From Martin Varsavsky:

On November 5th Americans will discover that the world did not hate them. That they just hated Bush.

(Knocking wood.) And (knocking entire old-growth forests) maybe we’ll discover that we don’t have to hate ourselves. May the war between the Red and the Blue begin to end.

It will not be a love-in. In particular, the culture warriors on the left will discover that they didn’t elect a tribal leader. They elected (feverish wood-knocking) a person with liberal values who will continue to repudiate the touchstone liberal issues precisely as touchstones, just as he has done throughout this campaign: Drill, baby, drill, if you can find places where drilling truly wouldn’t hurt the environment. Merit pay for teachers, baby, so long as all teachers are paid respectful wages.
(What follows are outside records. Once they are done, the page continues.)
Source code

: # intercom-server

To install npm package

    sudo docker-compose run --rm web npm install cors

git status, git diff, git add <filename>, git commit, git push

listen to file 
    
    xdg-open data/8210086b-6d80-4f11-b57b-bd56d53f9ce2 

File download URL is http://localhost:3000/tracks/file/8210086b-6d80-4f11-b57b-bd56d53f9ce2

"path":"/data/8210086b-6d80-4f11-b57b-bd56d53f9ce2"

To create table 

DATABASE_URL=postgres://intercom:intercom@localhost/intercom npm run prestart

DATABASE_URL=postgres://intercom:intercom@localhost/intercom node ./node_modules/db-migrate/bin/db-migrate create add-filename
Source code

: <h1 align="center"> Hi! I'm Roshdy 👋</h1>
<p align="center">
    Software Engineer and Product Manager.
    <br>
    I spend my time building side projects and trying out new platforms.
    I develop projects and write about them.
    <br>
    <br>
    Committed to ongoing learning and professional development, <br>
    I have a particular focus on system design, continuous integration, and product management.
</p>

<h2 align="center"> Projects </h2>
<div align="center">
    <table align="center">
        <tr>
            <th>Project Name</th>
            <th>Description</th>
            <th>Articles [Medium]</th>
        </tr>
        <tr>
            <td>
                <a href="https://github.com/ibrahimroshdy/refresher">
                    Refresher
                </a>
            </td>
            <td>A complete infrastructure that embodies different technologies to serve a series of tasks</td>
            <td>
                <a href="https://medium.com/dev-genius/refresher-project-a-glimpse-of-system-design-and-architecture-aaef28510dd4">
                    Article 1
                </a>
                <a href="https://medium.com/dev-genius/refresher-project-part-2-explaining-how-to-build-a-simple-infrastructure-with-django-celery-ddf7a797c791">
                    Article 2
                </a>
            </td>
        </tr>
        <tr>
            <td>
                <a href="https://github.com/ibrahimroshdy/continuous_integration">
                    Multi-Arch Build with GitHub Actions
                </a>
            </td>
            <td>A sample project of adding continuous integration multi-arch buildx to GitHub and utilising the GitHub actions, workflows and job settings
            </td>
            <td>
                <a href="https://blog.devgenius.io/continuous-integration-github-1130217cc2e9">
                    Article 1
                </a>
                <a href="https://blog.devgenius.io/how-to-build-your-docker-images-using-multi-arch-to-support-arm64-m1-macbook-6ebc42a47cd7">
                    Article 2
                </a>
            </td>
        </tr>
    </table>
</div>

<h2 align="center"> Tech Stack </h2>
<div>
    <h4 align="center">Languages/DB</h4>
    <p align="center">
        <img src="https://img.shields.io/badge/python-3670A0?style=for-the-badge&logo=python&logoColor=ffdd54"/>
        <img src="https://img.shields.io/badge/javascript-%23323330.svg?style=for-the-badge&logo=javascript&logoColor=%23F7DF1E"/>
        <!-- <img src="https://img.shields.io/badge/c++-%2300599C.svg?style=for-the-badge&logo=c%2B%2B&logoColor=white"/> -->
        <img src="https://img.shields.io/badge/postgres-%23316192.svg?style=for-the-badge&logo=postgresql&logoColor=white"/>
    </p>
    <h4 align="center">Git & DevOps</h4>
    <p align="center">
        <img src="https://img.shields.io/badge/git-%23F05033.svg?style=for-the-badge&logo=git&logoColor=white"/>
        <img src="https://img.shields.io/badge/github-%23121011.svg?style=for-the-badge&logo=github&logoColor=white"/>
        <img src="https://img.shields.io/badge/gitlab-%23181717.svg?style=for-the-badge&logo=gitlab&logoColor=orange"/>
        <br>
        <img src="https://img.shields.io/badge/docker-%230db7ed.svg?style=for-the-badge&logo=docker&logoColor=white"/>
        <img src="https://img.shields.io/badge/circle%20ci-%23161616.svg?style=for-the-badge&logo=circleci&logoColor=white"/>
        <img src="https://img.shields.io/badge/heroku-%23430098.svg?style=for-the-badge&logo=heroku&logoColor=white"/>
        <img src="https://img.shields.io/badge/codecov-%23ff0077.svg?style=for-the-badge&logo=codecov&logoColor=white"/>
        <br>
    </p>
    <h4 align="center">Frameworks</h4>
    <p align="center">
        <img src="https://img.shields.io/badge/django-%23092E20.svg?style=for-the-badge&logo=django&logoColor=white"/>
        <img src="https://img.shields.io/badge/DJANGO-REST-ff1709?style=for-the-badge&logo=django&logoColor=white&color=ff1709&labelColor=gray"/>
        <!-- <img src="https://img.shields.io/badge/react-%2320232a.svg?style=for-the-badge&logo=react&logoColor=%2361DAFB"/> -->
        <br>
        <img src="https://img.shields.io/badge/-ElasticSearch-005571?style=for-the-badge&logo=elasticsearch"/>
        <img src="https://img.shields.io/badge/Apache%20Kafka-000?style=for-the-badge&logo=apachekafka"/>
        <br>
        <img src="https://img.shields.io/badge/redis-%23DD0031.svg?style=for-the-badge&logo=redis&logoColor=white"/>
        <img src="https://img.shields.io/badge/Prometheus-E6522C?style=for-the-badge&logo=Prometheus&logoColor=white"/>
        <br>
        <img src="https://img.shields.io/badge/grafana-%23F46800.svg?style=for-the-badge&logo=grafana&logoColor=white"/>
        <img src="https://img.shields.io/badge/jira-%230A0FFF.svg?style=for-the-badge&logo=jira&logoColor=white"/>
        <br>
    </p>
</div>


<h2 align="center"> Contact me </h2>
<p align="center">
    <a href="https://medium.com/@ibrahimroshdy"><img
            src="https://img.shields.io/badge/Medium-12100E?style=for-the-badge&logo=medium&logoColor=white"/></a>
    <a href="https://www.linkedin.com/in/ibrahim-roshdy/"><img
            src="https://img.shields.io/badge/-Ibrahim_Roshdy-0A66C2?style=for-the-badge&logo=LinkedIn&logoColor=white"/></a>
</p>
Obama’s hope is that we can get past the kneejerk positions that are used to test the loyalty of the faithful, that is, that are used to drive our country apart.

It’s not compromising, in which each side grudgingly gives up a little. It’s certainly not triangulating, by which cowards flee to the least dangerous position. It’s called listening — finding what’s best in what’s being said. It is the only way we heal. It’s what Obama has been about throughout his life.

So, get ready for some hope. It’s going to sting at first.

[Tags: obama politics liberals hope knocking_wood ]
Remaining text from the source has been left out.